The Chicago Board of Education approved the headquarters' sale but City Council approval is still need because it holds the title in trust for CPS. The district also plans to issue new bid solicitations for two other shuttered schools.

The district is struggling with mounting pension costs and other expenses. Its $5.7 billion fiscal 2015 budget relies on a windfall of property tax dollars by extending its collection cycle into the next fiscal year to help wipe out a $900 million shortfall.

To fund fiscal 2015 capital projects totaling $466 million, the district intends to sell general obligation bonds although a final size for the borrowing has not been released. The capital budget includes plans to install air conditioning in schools, build a new selective enrollment high school named for President Obama, and other upgrades.

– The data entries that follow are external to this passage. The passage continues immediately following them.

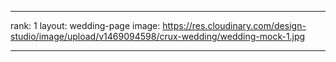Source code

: ---

rank: 1
layout: wedding-page
image: https://res.cloudinary.com/design-studio/image/upload/v1469094598/crux-wedding/wedding-mock-1.jpg

---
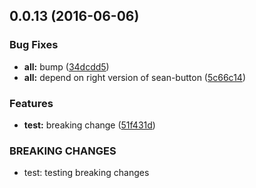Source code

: <a name="0.0.13"></a>
## 0.0.13 (2016-06-06)


### Bug Fixes

* **all:** bump ([34dcdd5](https://bitbucket.org/atlassian/atlaskit-spike/commits/34dcdd5))
* **all:** depend on right version of sean-button ([5c66c14](https://bitbucket.org/atlassian/atlaskit-spike/commits/5c66c14))


### Features

* **test:** breaking change ([51f431d](https://bitbucket.org/atlassian/atlaskit-spike/commits/51f431d))


### BREAKING CHANGES

* test: testing breaking changes



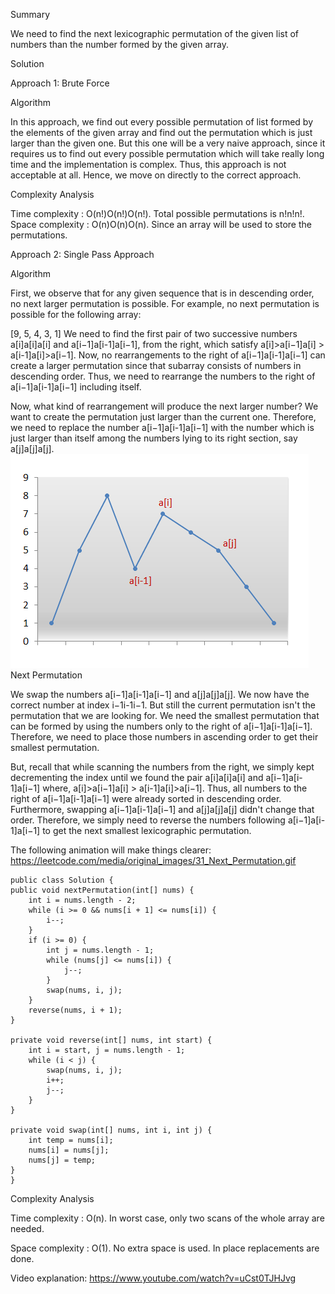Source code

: Summary

We need to find the next lexicographic permutation of the given list of numbers than the number formed by the given array.

Solution

Approach 1: Brute Force

Algorithm

In this approach, we find out every possible permutation of list formed by the elements of the given array and find out the permutation which is just larger than the given one. But this one will be a very naive approach, since it requires us to find out every possible permutation which will take really long time and the implementation is complex. Thus, this approach is not acceptable at all. Hence, we move on directly to the correct approach.

Complexity Analysis

Time complexity : O(n!)O(n!)O(n!). Total possible permutations is n!n!n!.
Space complexity : O(n)O(n)O(n). Since an array will be used to store the permutations.

Approach 2: Single Pass Approach

Algorithm

First, we observe that for any given sequence that is in descending order, no next larger permutation is possible. For example, no next permutation is possible for the following array:

[9, 5, 4, 3, 1]
We need to find the first pair of two successive numbers a[i]a[i]a[i] and a[i−1]a[i-1]a[i−1], from the right, which satisfy a[i]>a[i−1]a[i] > a[i-1]a[i]>a[i−1]. Now, no rearrangements to the right of a[i−1]a[i-1]a[i−1] can create a larger permutation since that subarray consists of numbers in descending order. Thus, we need to rearrange the numbers to the right of a[i−1]a[i-1]a[i−1] including itself.

Now, what kind of rearrangement will produce the next larger number? We want to create the permutation just larger than the current one. Therefore, we need to replace the number a[i−1]a[i-1]a[i−1] with the number which is just larger than itself among the numbers lying to its right section, say a[j]a[j]a[j].
![img.png](img.png)
Next Permutation

We swap the numbers a[i−1]a[i-1]a[i−1] and a[j]a[j]a[j]. We now have the correct number at index i−1i-1i−1. But still the current permutation isn't the permutation that we are looking for. We need the smallest permutation that can be formed by using the numbers only to the right of a[i−1]a[i-1]a[i−1]. Therefore, we need to place those numbers in ascending order to get their smallest permutation.

But, recall that while scanning the numbers from the right, we simply kept decrementing the index until we found the pair a[i]a[i]a[i] and a[i−1]a[i-1]a[i−1] where, a[i]>a[i−1]a[i] > a[i-1]a[i]>a[i−1]. Thus, all numbers to the right of a[i−1]a[i-1]a[i−1] were already sorted in descending order. Furthermore, swapping a[i−1]a[i-1]a[i−1] and a[j]a[j]a[j] didn't change that order. Therefore, we simply need to reverse the numbers following a[i−1]a[i-1]a[i−1] to get the next smallest lexicographic permutation.

The following animation will make things clearer:
https://leetcode.com/media/original_images/31_Next_Permutation.gif

    public class Solution {
    public void nextPermutation(int[] nums) {
        int i = nums.length - 2;
        while (i >= 0 && nums[i + 1] <= nums[i]) {
            i--;
        }
        if (i >= 0) {
            int j = nums.length - 1;
            while (nums[j] <= nums[i]) {
                j--;
            }
            swap(nums, i, j);
        }
        reverse(nums, i + 1);
    }

    private void reverse(int[] nums, int start) {
        int i = start, j = nums.length - 1;
        while (i < j) {
            swap(nums, i, j);
            i++;
            j--;
        }
    }

    private void swap(int[] nums, int i, int j) {
        int temp = nums[i];
        nums[i] = nums[j];
        nums[j] = temp;
    }
    }


Complexity Analysis

Time complexity : O(n). In worst case, only two scans of the whole array are needed.

Space complexity : O(1). No extra space is used. In place replacements are done.

Video explanation: https://www.youtube.com/watch?v=uCst0TJHJvg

The use of reserves, a non-recurring revenue source, left the district with a structural imbalance and projected $900 million gaps again in fiscal 2015 and 2016. Moody's Investors Service in March lowered the board of education's rating to Baa1 and assigned a negative outlook, its second downgrade within a year.

A downgrade below the mid-triple-B level by any two rating agencies would trigger swap terminations.

Standard & Poor's rates the board of education A-plus and stable. Fitch Ratings downgraded the board in September, lowering it to A-minus with a negative outlook.